WORK REQUIRED: Sift the material for lines containing "FunctionTok", and return them.

** Opening INPUT FOR THIS TASK block **

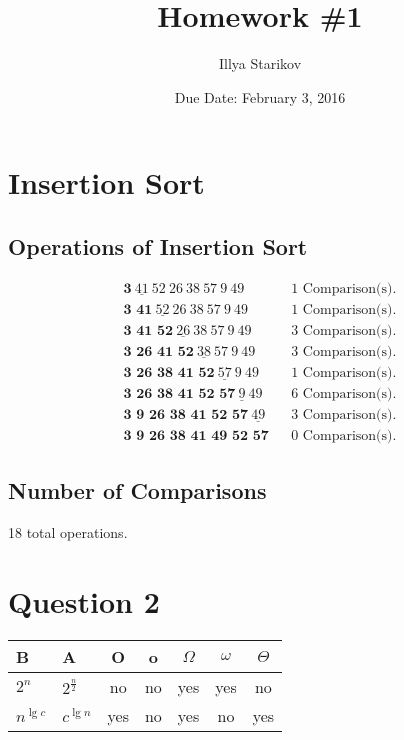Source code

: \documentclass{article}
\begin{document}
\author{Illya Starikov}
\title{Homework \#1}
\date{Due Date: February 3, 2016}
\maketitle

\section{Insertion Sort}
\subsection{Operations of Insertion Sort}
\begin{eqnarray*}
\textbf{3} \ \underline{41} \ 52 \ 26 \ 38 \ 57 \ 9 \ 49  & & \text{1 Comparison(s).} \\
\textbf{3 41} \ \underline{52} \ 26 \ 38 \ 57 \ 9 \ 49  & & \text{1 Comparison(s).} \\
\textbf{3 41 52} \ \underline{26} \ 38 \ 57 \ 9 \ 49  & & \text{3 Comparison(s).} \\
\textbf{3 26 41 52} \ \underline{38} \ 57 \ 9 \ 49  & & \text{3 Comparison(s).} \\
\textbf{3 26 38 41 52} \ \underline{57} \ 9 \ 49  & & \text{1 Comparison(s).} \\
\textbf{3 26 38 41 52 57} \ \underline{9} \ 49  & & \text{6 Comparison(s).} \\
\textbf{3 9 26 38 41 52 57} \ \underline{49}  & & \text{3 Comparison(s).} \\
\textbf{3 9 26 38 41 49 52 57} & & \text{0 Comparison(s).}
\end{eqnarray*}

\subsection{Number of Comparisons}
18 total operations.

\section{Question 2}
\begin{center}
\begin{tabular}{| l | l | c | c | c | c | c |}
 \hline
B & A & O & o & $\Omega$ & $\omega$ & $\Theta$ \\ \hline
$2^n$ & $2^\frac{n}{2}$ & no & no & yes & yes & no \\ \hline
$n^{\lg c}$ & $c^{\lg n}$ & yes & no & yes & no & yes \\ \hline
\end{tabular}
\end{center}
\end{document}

** Closing INPUT FOR THIS TASK block **
** Opening INPUT FOR THIS TASK block **

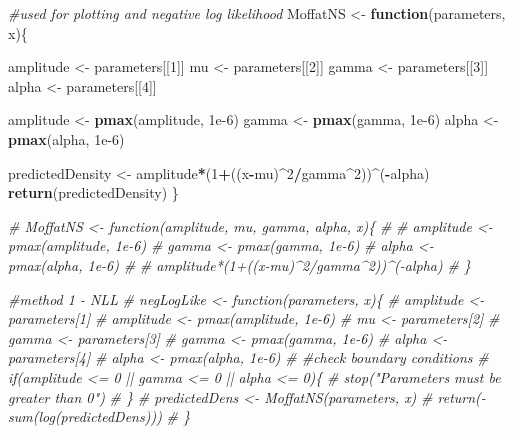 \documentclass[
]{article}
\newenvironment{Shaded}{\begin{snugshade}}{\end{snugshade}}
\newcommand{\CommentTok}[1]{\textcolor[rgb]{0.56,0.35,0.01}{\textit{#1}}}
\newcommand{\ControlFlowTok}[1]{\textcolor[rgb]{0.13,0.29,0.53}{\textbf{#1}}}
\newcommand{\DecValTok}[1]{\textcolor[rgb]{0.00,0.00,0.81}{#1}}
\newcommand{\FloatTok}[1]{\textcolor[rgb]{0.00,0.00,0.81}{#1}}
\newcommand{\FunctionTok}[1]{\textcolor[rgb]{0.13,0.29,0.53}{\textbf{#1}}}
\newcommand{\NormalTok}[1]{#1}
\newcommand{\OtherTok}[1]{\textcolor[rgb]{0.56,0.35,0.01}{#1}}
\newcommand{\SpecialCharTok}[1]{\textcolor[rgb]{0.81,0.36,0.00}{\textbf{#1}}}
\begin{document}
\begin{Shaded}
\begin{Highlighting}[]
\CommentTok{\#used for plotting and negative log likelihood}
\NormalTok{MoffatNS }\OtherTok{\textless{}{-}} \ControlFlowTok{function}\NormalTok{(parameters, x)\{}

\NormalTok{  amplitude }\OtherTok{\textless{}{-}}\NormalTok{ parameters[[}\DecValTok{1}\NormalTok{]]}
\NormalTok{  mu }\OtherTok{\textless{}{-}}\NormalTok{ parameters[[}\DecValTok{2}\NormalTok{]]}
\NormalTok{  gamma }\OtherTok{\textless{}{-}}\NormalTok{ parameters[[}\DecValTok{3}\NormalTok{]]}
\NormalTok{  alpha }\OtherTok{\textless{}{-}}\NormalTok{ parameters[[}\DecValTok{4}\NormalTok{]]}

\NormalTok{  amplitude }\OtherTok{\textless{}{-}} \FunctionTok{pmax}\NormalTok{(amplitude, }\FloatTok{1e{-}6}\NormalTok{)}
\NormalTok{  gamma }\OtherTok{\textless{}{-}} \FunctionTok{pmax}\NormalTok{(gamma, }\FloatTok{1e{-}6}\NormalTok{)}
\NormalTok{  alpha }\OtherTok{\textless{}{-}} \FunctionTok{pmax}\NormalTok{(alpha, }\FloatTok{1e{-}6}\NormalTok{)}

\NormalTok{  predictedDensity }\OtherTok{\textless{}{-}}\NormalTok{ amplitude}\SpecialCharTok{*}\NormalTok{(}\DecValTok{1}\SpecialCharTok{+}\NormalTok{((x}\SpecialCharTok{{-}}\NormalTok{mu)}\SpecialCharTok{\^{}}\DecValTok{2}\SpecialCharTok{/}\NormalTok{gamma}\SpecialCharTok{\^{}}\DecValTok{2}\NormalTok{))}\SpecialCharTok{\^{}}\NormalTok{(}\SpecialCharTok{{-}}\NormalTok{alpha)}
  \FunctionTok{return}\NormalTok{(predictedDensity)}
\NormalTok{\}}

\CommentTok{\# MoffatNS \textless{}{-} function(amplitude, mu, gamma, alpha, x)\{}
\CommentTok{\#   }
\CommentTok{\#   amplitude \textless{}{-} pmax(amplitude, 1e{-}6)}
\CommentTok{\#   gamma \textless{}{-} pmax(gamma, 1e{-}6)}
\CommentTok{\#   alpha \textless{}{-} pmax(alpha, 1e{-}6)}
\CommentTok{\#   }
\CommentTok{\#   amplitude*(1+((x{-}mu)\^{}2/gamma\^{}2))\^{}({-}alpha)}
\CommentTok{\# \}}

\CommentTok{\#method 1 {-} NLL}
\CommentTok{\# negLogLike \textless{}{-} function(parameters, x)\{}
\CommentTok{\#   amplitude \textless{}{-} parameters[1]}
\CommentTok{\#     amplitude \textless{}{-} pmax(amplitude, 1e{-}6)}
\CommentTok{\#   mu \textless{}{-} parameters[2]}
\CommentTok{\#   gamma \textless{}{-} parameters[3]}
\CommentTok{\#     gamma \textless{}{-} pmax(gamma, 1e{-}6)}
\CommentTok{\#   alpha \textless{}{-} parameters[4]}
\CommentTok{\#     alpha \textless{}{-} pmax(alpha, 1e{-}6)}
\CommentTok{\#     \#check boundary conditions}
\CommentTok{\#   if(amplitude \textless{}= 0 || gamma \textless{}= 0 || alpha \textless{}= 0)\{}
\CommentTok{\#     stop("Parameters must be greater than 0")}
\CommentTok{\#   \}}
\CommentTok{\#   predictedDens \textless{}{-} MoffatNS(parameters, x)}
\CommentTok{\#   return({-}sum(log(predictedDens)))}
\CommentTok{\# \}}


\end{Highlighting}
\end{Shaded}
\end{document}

** Closing INPUT FOR THIS TASK block **

RESULT OF THE TASK:
\newcommand{\FunctionTok}[1]{\textcolor[rgb]{0.13,0.29,0.53}{\textbf{#1}}}
\NormalTok{  amplitude }\OtherTok{\textless{}{-}} \FunctionTok{pmax}\NormalTok{(amplitude, }\FloatTok{1e{-}6}\NormalTok{)}
\NormalTok{  gamma }\OtherTok{\textless{}{-}} \FunctionTok{pmax}\NormalTok{(gamma, }\FloatTok{1e{-}6}\NormalTok{)}
\NormalTok{  alpha }\OtherTok{\textless{}{-}} \FunctionTok{pmax}\NormalTok{(alpha, }\FloatTok{1e{-}6}\NormalTok{)}
  \FunctionTok{return}\NormalTok{(predictedDensity)}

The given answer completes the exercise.